HCC recurrence after transplant results in significantly diminished survival. Immunosuppressant therapy required for liver transplantation may potentiate tumor recurrence (27). The prognosis after HCC recurrence depends on the time to recurrence and site of recurrence. However, some patients with recurrence can have a good prognosis, and the appropriate treatment can prolong their survival (28). Early detection and treatment may improve the long-term prognosis in HCC recurrence due to rapid tumor progression under the immunocompromised state (29). Our surveillance protocol relies on CT scans of the chest and abdomen, bone scans, and AFP. These tools evaluate extra-hepatic recurrence as well as intra-hepatic recurrence. When possible, surgery is considered for the recurrent disease as it has been associated with a better outcome (28,29).
Furthermore, we are investigating the role of modifying our immunosuppressant regimen to prevent HCC recurrence after transplant. There is mounting evidence to suggest that mTOR has direct anticarcinogenic effects and may reduce HCC recurrence rates (30). mTOR inhibitor based immunosuppression may delay tumor recurrence by suppressing cancer cell proliferation and downregulating vascular endothelial growth factor production (31). There are reports that converting to mTOR inhibitor based immunosuppression from tacrolimus can be helpful even after the recurrence (32). Furthermore, we have reported that combination of sirolimus and MMF showed antiproliferative effect consistently in vivo as well as in vitro (33). Due to the potential synergistic anticancer effect, mTOR inhibitor with MMF combination therapy is used for high risk of recurrence patients who underwent LDLT for HCC in our center.

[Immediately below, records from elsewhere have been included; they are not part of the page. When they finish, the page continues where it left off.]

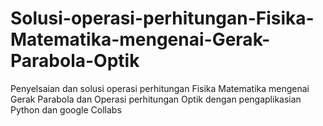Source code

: # Solusi-operasi-perhitungan-Fisika-Matematika-mengenai-Gerak-Parabola-Optik
Penyelsaian dan solusi operasi perhitungan Fisika Matematika mengenai Gerak Parabola dan Operasi perhitungan Optik  dengan pengaplikasian Python dan google Collabs
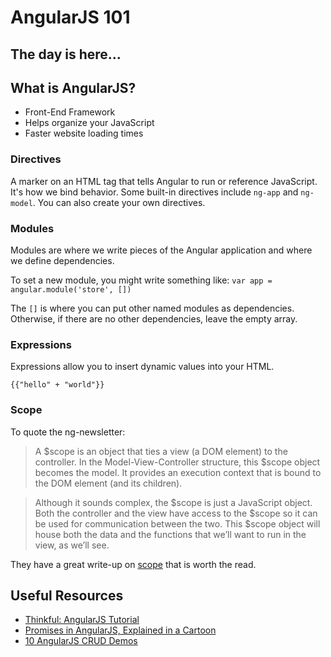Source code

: # AngularJS 101
## The day is here...

## What is AngularJS?

* Front-End Framework
* Helps organize your JavaScript
* Faster website loading times

### Directives

A marker on an HTML tag that tells Angular to run or reference JavaScript. It's how we bind behavior. Some built-in directives include `ng-app` and `ng-model`. You can also create your own directives.

### Modules

Modules are where we write pieces of the Angular application and where we define dependencies.

To set a new module, you might write something like: `var app = angular.module('store', [])`

The `[]` is where you can put other named modules as dependencies. Otherwise, if there are no other dependencies, leave the empty array.

### Expressions

Expressions allow you to insert dynamic values into your HTML.

`{{"hello" + "world"}}`

### Scope



To quote the ng-newsletter:

>A $scope is an object that ties a view (a DOM element) to the controller. In
the Model-View-Controller structure, this $scope object becomes the model. It
provides an execution context that is bound to the DOM element (and its children).

>Although it sounds complex, the $scope is just a JavaScript object. Both the
controller and the view have access to the $scope so it can be used for
communication between the two. This $scope object will house both the data
and the functions that we’ll want to run in the view, as we’ll see.

They have a great write-up on [scope](http://www.ng-newsletter.com/posts/beginner2expert-scopes.html) that is worth the read.

## Useful Resources
* [Thinkful: AngularJS Tutorial](https://www.thinkful.com/learn/angularjs-tutorial-build-a-gmail-clone/Introduction)
* [Promises in AngularJS, Explained in a Cartoon](http://andyshora.com/promises-angularjs-explained-as-cartoon.html)
* [10 AngularJS CRUD Demos](http://angularjs4u.com/demos/10-angularjs-crud-app-demos/)
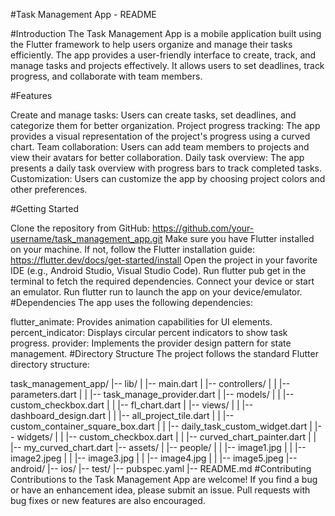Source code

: #Task Management App - README

#Introduction
The Task Management App is a mobile application built using the Flutter framework to help users organize and manage their tasks efficiently. The app provides a user-friendly interface to create, track, and manage tasks and projects effectively. It allows users to set deadlines, track progress, and collaborate with team members.

#Features

Create and manage tasks: Users can create tasks, set deadlines, and categorize them for better organization.
Project progress tracking: The app provides a visual representation of the project's progress using a curved chart.
Team collaboration: Users can add team members to projects and view their avatars for better collaboration.
Daily task overview: The app presents a daily task overview with progress bars to track completed tasks.
Customization: Users can customize the app by choosing project colors and other preferences.


#Getting Started

Clone the repository from GitHub: https://github.com/your-username/task_management_app.git
Make sure you have Flutter installed on your machine. If not, follow the Flutter installation guide: https://flutter.dev/docs/get-started/install
Open the project in your favorite IDE (e.g., Android Studio, Visual Studio Code).
Run flutter pub get in the terminal to fetch the required dependencies.
Connect your device or start an emulator.
Run flutter run to launch the app on your device/emulator.
#Dependencies
The app uses the following dependencies:

flutter_animate: Provides animation capabilities for UI elements.
percent_indicator: Displays circular percent indicators to show task progress.
provider: Implements the provider design pattern for state management.
#Directory Structure
The project follows the standard Flutter directory structure:


task_management_app/
|-- lib/
|   |-- main.dart
|   |-- controllers/
|   |   |-- parameters.dart
|   |   |-- task_manage_provider.dart
|   |-- models/
|   |   |-- custom_checkbox.dart
|   |   |-- fl_chart.dart
|   |-- views/
|   |   |-- dashboard_design.dart
|   |   |-- all_project_tile.dart
|   |   |-- custom_container_square_box.dart
|   |   |-- daily_task_custom_widget.dart
|   |-- widgets/
|   |   |-- custom_checkbox.dart
|   |   |-- curved_chart_painter.dart
|   |   |-- my_curved_chart.dart
|-- assets/
|   |-- people/
|   |   |-- image1.jpg
|   |   |-- image2.jpeg
|   |   |-- image3.jpg
|   |   |-- image4.jpg
|   |   |-- image5.jpeg
|-- android/
|-- ios/
|-- test/
|-- pubspec.yaml
|-- README.md
#Contributing
Contributions to the Task Management App are welcome! If you find a bug or have an enhancement idea, please submit an issue. Pull requests with bug fixes or new features are also encouraged.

There are some limitations to our study. It was a retrospective study and we were obligated to rely on the completeness of the medical records for our analysis. Our result may not be generalized to DDLT because the patients who underwent only LDLT, not DDLT, were included.
In conclusion, our data and experience suggest that a continued paradigm shift from conventional size based criteria to a biologic marker based criteria based on AFP, PIVKA II, and PET positivity when evaluating candidates with HCC for LDLT. Based on this new biological criteria and modified immunosuppression strategy, we are expanding the criteria from early HCC to advanced HCC. Extrahepatic metastasis is currently our absolute contraindication for LDLT.
All authors thank Dr. Stephen H. Gray for English editing and proofreading of the manuscript.
Conflicts of Interest: The authors have no conflicts of interest to declare.
Ethical Statement: The study was approved by the institutional review board of SNUH (No. 1604-051-753) and written informed consent was obtained from all patients.